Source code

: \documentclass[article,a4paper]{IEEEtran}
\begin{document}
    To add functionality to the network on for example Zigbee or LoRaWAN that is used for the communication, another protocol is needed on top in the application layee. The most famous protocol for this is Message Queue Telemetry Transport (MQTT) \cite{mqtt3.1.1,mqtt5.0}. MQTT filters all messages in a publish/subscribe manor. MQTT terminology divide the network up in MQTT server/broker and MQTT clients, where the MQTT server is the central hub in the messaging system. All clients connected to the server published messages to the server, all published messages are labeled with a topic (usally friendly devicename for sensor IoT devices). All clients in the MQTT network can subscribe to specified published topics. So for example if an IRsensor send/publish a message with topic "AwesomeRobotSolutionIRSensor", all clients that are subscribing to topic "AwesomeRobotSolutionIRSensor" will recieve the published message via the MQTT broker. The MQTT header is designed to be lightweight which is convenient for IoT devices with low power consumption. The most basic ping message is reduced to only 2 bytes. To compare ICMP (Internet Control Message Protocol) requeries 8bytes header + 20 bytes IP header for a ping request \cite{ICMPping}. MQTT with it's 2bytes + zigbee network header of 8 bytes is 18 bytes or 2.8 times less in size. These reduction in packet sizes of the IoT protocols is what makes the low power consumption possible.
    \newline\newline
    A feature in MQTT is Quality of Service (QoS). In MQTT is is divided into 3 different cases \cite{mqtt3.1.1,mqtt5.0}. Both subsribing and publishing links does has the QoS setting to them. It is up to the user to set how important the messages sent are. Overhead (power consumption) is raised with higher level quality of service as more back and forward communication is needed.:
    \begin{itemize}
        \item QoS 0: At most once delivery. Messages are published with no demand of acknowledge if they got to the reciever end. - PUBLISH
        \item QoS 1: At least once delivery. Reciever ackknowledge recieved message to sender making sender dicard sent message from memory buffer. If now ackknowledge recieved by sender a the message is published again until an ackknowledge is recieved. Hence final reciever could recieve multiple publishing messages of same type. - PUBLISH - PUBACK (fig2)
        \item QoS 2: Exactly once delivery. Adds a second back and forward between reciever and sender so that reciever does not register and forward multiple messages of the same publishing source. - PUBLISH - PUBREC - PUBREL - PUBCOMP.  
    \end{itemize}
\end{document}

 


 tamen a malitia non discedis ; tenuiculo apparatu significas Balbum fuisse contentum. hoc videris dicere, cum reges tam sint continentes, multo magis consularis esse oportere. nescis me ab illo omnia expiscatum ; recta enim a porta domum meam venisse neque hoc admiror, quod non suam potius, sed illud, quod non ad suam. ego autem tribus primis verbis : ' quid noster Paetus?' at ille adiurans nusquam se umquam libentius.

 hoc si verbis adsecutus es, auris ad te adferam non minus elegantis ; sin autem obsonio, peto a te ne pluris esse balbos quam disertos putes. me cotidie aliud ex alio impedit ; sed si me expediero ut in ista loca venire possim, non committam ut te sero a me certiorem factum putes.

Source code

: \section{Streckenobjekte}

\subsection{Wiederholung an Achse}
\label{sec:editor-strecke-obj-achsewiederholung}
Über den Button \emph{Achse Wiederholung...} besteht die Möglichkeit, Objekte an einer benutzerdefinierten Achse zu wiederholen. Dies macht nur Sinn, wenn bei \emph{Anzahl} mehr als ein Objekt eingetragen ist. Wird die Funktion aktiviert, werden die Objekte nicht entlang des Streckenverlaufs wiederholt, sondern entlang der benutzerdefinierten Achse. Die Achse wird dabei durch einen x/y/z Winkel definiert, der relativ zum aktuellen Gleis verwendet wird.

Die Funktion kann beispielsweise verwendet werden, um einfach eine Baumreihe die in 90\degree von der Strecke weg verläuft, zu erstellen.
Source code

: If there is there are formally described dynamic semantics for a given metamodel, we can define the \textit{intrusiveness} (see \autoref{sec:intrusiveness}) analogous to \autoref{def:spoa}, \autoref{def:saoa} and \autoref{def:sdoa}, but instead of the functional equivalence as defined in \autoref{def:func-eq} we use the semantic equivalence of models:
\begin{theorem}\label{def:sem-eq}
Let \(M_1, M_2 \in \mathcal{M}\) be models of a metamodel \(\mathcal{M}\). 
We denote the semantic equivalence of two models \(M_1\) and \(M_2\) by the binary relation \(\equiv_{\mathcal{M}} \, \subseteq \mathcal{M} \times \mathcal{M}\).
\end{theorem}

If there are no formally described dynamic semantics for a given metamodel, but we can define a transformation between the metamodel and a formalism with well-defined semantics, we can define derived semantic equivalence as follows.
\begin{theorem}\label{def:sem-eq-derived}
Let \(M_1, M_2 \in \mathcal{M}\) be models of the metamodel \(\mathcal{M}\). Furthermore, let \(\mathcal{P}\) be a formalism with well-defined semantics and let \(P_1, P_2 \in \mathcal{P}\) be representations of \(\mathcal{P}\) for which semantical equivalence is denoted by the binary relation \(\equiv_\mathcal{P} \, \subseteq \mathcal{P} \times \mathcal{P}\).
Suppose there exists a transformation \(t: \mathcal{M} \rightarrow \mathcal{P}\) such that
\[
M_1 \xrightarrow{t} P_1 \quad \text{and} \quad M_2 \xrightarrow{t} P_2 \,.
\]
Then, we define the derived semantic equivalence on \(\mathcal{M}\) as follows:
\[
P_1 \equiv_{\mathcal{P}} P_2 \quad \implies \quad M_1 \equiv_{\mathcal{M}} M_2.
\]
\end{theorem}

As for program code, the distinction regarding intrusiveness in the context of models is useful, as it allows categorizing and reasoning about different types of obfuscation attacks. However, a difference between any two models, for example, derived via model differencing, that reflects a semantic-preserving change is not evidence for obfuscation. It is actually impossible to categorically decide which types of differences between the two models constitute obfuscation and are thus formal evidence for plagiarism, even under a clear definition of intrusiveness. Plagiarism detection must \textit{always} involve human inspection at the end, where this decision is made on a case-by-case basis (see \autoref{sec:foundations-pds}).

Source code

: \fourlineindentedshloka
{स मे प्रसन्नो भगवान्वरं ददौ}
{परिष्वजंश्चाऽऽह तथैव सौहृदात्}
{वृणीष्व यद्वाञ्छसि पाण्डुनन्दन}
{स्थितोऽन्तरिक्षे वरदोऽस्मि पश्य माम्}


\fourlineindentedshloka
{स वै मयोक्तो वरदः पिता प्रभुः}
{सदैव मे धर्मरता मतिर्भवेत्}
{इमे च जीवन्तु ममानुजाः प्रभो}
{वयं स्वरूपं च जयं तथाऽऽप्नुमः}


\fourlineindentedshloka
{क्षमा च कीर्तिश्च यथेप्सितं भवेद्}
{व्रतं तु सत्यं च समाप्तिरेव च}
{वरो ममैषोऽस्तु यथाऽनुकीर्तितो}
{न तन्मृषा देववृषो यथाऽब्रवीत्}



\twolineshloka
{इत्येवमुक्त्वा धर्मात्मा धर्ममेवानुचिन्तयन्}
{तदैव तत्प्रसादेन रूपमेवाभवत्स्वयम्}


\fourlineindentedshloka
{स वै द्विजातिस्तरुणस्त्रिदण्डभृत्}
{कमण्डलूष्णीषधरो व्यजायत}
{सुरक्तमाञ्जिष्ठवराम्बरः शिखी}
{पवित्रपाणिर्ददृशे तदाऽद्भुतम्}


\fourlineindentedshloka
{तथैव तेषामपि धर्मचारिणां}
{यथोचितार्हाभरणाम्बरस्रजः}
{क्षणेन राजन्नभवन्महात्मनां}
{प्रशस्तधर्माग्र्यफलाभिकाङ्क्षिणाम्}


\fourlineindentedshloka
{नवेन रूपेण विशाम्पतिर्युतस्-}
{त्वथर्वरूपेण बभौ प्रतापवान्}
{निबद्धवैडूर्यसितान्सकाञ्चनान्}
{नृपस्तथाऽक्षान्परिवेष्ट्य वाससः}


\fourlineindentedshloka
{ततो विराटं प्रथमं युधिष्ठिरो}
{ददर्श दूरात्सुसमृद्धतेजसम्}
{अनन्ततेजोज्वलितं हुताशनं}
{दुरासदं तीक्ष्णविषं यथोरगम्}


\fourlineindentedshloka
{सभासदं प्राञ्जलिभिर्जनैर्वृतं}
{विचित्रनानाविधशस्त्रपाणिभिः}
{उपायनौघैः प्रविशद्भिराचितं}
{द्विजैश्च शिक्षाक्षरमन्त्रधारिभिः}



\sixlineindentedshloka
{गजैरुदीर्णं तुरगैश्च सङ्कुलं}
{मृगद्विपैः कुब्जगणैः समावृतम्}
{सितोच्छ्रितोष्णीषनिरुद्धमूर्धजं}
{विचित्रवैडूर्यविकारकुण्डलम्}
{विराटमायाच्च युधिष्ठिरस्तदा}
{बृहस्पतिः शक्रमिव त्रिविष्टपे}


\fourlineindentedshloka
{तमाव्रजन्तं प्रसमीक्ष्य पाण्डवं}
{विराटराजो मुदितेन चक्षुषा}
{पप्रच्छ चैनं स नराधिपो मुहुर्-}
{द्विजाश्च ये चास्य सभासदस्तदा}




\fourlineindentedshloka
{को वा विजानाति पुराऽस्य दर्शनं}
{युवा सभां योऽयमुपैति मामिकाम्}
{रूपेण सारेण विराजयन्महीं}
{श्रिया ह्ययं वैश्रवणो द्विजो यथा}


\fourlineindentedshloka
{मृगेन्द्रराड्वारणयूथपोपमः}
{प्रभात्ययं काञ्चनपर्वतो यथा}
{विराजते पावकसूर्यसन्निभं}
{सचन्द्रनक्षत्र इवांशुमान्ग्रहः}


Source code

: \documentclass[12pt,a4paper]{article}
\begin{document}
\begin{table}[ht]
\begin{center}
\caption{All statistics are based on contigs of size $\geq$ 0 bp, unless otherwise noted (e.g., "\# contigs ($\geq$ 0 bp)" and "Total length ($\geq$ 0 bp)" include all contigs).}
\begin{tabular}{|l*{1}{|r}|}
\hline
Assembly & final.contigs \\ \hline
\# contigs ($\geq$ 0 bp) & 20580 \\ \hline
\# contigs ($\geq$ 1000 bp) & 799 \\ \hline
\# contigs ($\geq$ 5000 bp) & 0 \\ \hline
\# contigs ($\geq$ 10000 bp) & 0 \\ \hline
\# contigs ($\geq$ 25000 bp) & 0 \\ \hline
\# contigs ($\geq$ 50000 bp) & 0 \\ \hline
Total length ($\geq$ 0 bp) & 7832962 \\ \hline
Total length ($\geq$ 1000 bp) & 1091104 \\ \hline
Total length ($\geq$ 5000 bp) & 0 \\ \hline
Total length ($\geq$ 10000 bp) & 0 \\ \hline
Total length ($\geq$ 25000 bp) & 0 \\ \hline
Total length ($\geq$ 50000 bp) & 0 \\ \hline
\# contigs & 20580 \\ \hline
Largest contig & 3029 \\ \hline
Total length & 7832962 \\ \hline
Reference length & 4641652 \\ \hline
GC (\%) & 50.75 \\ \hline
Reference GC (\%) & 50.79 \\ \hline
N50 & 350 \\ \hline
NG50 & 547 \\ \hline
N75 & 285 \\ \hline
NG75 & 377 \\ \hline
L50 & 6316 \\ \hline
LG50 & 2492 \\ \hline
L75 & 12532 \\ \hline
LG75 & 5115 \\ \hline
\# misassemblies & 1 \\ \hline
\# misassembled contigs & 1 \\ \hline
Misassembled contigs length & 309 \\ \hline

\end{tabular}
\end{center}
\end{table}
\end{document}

━━━━

● **EXERCISE GOAL**:
Look through the entries, and return every line that the word "Reference" appears in.

● **SOLUTION TO THE EXERCISE**:
Reference length & 4641652 \\ \hline
Reference GC (\%) & 50.79 \\ \hline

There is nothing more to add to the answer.